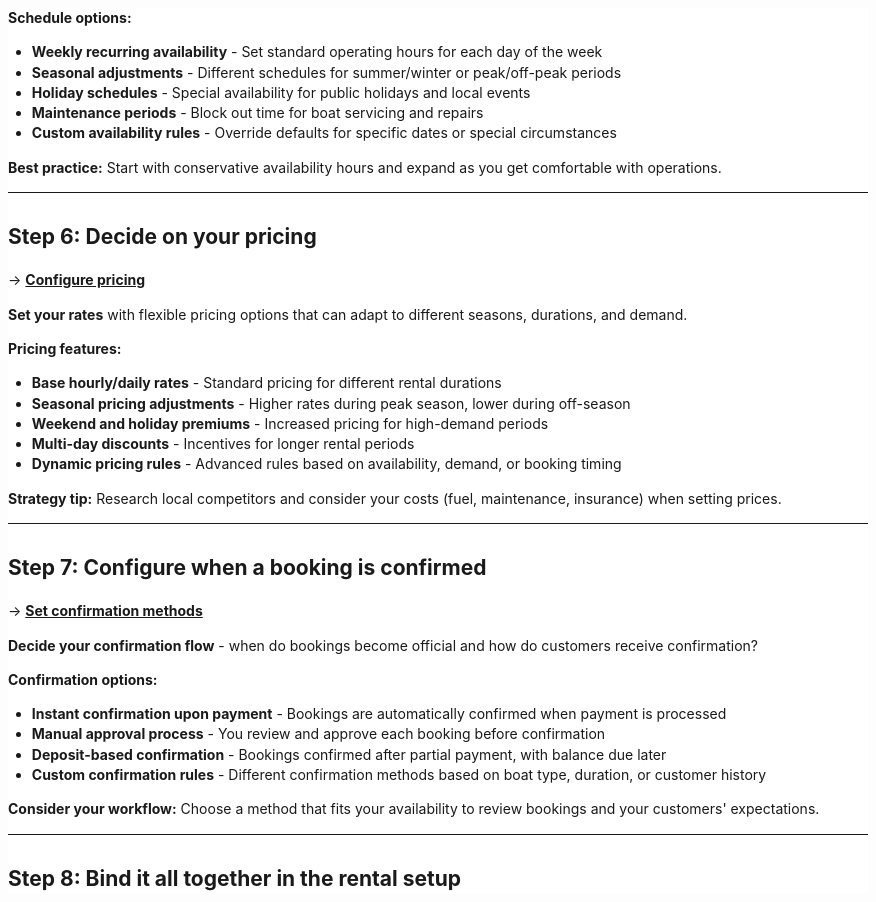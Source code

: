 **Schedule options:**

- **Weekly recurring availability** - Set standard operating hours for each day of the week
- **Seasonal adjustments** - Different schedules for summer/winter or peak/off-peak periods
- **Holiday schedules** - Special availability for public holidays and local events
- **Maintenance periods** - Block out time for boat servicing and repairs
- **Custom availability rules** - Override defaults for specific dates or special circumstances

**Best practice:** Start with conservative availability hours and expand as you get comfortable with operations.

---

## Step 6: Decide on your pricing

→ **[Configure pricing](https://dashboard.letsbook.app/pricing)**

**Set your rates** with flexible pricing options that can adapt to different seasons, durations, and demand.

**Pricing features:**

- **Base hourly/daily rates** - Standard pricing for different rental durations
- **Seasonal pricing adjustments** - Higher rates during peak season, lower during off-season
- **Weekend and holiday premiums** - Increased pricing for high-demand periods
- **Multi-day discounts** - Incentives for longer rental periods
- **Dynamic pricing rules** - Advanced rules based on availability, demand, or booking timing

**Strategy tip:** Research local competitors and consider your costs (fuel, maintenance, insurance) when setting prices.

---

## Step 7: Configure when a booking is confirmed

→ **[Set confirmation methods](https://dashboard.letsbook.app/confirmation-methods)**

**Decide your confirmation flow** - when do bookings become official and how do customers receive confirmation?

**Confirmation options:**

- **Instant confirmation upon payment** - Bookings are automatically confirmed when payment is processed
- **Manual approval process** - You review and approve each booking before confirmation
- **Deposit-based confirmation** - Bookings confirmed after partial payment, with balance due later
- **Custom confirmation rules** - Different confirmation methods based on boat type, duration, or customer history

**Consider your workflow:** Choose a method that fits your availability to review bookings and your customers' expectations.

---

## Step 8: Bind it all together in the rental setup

========

◆ Task
Could you restate word for word the lines above from the one containing "- **Seasonal adjustments**" through the one containing "- **Seasonal pricing", both included, and nothing else?

◆ Solution
- **Seasonal adjustments** - Different schedules for summer/winter or peak/off-peak periods
- **Holiday schedules** - Special availability for public holidays and local events
- **Maintenance periods** - Block out time for boat servicing and repairs
- **Custom availability rules** - Override defaults for specific dates or special circumstances

**Best practice:** Start with conservative availability hours and expand as you get comfortable with operations.

---

## Step 6: Decide on your pricing

→ **[Configure pricing](https://dashboard.letsbook.app/pricing)**

**Set your rates** with flexible pricing options that can adapt to different seasons, durations, and demand.

**Pricing features:**

- **Base hourly/daily rates** - Standard pricing for different rental durations
- **Seasonal pricing adjustments** - Higher rates during peak season, lower during off-season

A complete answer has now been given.